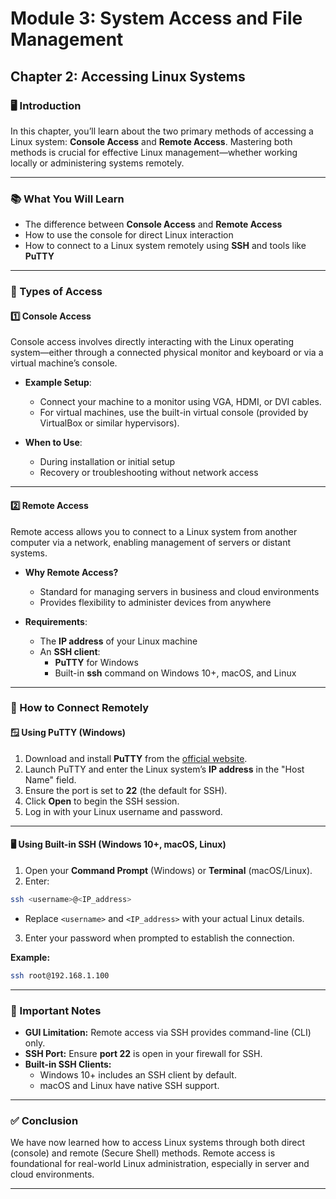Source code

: # Module 3: System Access and File Management

## Chapter 2: Accessing Linux Systems

### 🖥️ Introduction
In this chapter, you’ll learn about the two primary methods of accessing a Linux system: **Console Access** and **Remote Access**. Mastering both methods is crucial for effective Linux management—whether working locally or administering systems remotely.

---

### 📚 What You Will Learn
- The difference between **Console Access** and **Remote Access**
- How to use the console for direct Linux interaction
- How to connect to a Linux system remotely using **SSH** and tools like **PuTTY**

---

### 🔑 Types of Access

#### 1️⃣ Console Access
Console access involves directly interacting with the Linux operating system—either through a connected physical monitor and keyboard or via a virtual machine’s console.

- **Example Setup**:
  - Connect your machine to a monitor using VGA, HDMI, or DVI cables.
  - For virtual machines, use the built-in virtual console (provided by VirtualBox or similar hypervisors).

- **When to Use**:
  - During installation or initial setup
  - Recovery or troubleshooting without network access

---

#### 2️⃣ Remote Access
Remote access allows you to connect to a Linux system from another computer via a network, enabling management of servers or distant systems.

- **Why Remote Access?**
  - Standard for managing servers in business and cloud environments
  - Provides flexibility to administer devices from anywhere

- **Requirements**:
  - The **IP address** of your Linux machine
  - An **SSH client**:  
    - **PuTTY** for Windows  
    - Built-in **ssh** command on Windows 10+, macOS, and Linux

---

### 🔧 How to Connect Remotely

#### 🪟 Using PuTTY (Windows)

1. Download and install **PuTTY** from the [official website](https://www.putty.org/).
2. Launch PuTTY and enter the Linux system’s **IP address** in the "Host Name" field.
3. Ensure the port is set to **22** (the default for SSH).
4. Click **Open** to begin the SSH session.
5. Log in with your Linux username and password.

---

#### 🖥️ Using Built-in SSH (Windows 10+, macOS, Linux)

1. Open your **Command Prompt** (Windows) or **Terminal** (macOS/Linux).
2. Enter:
```bash
ssh <username>@<IP_address>
```
- Replace `<username>` and `<IP_address>` with your actual Linux details.
3. Enter your password when prompted to establish the connection.

**Example:**
```bash
ssh root@192.168.1.100
```

---

### 📌 Important Notes

- **GUI Limitation:** Remote access via SSH provides command-line (CLI) only.
- **SSH Port:** Ensure **port 22** is open in your firewall for SSH.
- **Built-in SSH Clients:**  
  - Windows 10+ includes an SSH client by default.
  - macOS and Linux have native SSH support.

---

### ✅ Conclusion
We have now learned how to access Linux systems through both direct (console) and remote (Secure Shell) methods. Remote access is foundational for real-world Linux administration, especially in server and cloud environments.

---
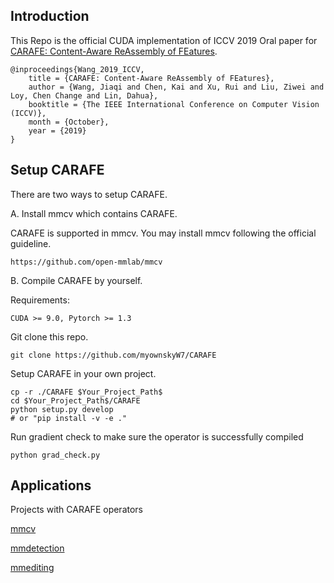 ## Introduction

This Repo is the official CUDA implementation of ICCV 2019 Oral paper for [CARAFE: Content-Aware ReAssembly of FEatures](https://arxiv.org/abs/1905.02188).

```
@inproceedings{Wang_2019_ICCV,
    title = {CARAFE: Content-Aware ReAssembly of FEatures},
    author = {Wang, Jiaqi and Chen, Kai and Xu, Rui and Liu, Ziwei and Loy, Chen Change and Lin, Dahua},
    booktitle = {The IEEE International Conference on Computer Vision (ICCV)},
    month = {October},
    year = {2019}
}
```

## Setup CARAFE

There are two ways to setup CARAFE. 


A. Install mmcv which contains CARAFE.

CARAFE is supported in mmcv.
You may install mmcv following the official guideline.
```
https://github.com/open-mmlab/mmcv
```



B. Compile CARAFE by yourself.

Requirements:

```
CUDA >= 9.0, Pytorch >= 1.3
```

Git clone this repo.
```shell
git clone https://github.com/myownskyW7/CARAFE
```

Setup CARAFE in your own project.
```shell
cp -r ./CARAFE $Your_Project_Path$
cd $Your_Project_Path$/CARAFE
python setup.py develop
# or "pip install -v -e ."
```
Run gradient check to make sure the operator is successfully compiled
```
python grad_check.py
```

## Applications
Projects with CARAFE operators

[mmcv](https://github.com/open-mmlab/mmcv)

[mmdetection](https://github.com/open-mmlab/mmdetection)

[mmediting](https://github.com/open-mmlab/mmediting)
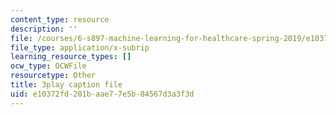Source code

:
 ```yaml
---
content_type: resource
description: ''
file: /courses/6-s897-machine-learning-for-healthcare-spring-2019/e10372fd201baae77e5b84567d3a3f3d_k95abdkdCPk.srt
file_type: application/x-subrip
learning_resource_types: []
ocw_type: OCWFile
resourcetype: Other
title: 3play caption file
uid: e10372fd-201b-aae7-7e5b-84567d3a3f3d
---
```

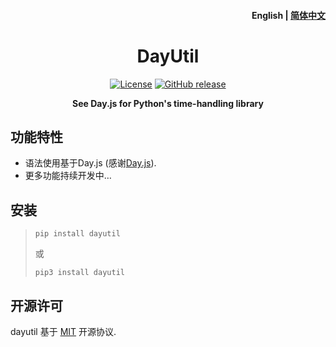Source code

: <h4 align="right"><strong>English</strong> | <a href="https://github.com/haitanghuadeng/dayutil/docs/README_zh.md">简体中文</a></h4>

<h1 align="center">DayUtil</h1>
<div align="center">

[![License](https://img.shields.io/github/license/tiny-craft/tiny-rdm)](https://github.com/tiny-craft/tiny-rdm/blob/main/LICENSE)
[![GitHub release](https://img.shields.io/github/release/tiny-craft/tiny-rdm)](https://github.com/tiny-craft/tiny-rdm/releases)

<strong>See Day.js for Python's time-handling library</strong>
</div>

## 功能特性

* 语法使用基于Day.js (感谢[Day.js](https://github.com/iamkun/dayjs)).
* 更多功能持续开发中…

## 安装

> ``` shell
> pip install dayutil
> ```
> 或
> ``` shell
> pip3 install dayutil
> ```

## 开源许可

dayutil 基于 [MIT](/LICENSE) 开源协议.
========================================================================
Report each line above containing the string "ReAssembly".

This Repo is the official CUDA implementation of ICCV 2019 Oral paper for [CARAFE: Content-Aware ReAssembly of FEatures](https://arxiv.org/abs/1905.02188).
    title = {CARAFE: Content-Aware ReAssembly of FEatures},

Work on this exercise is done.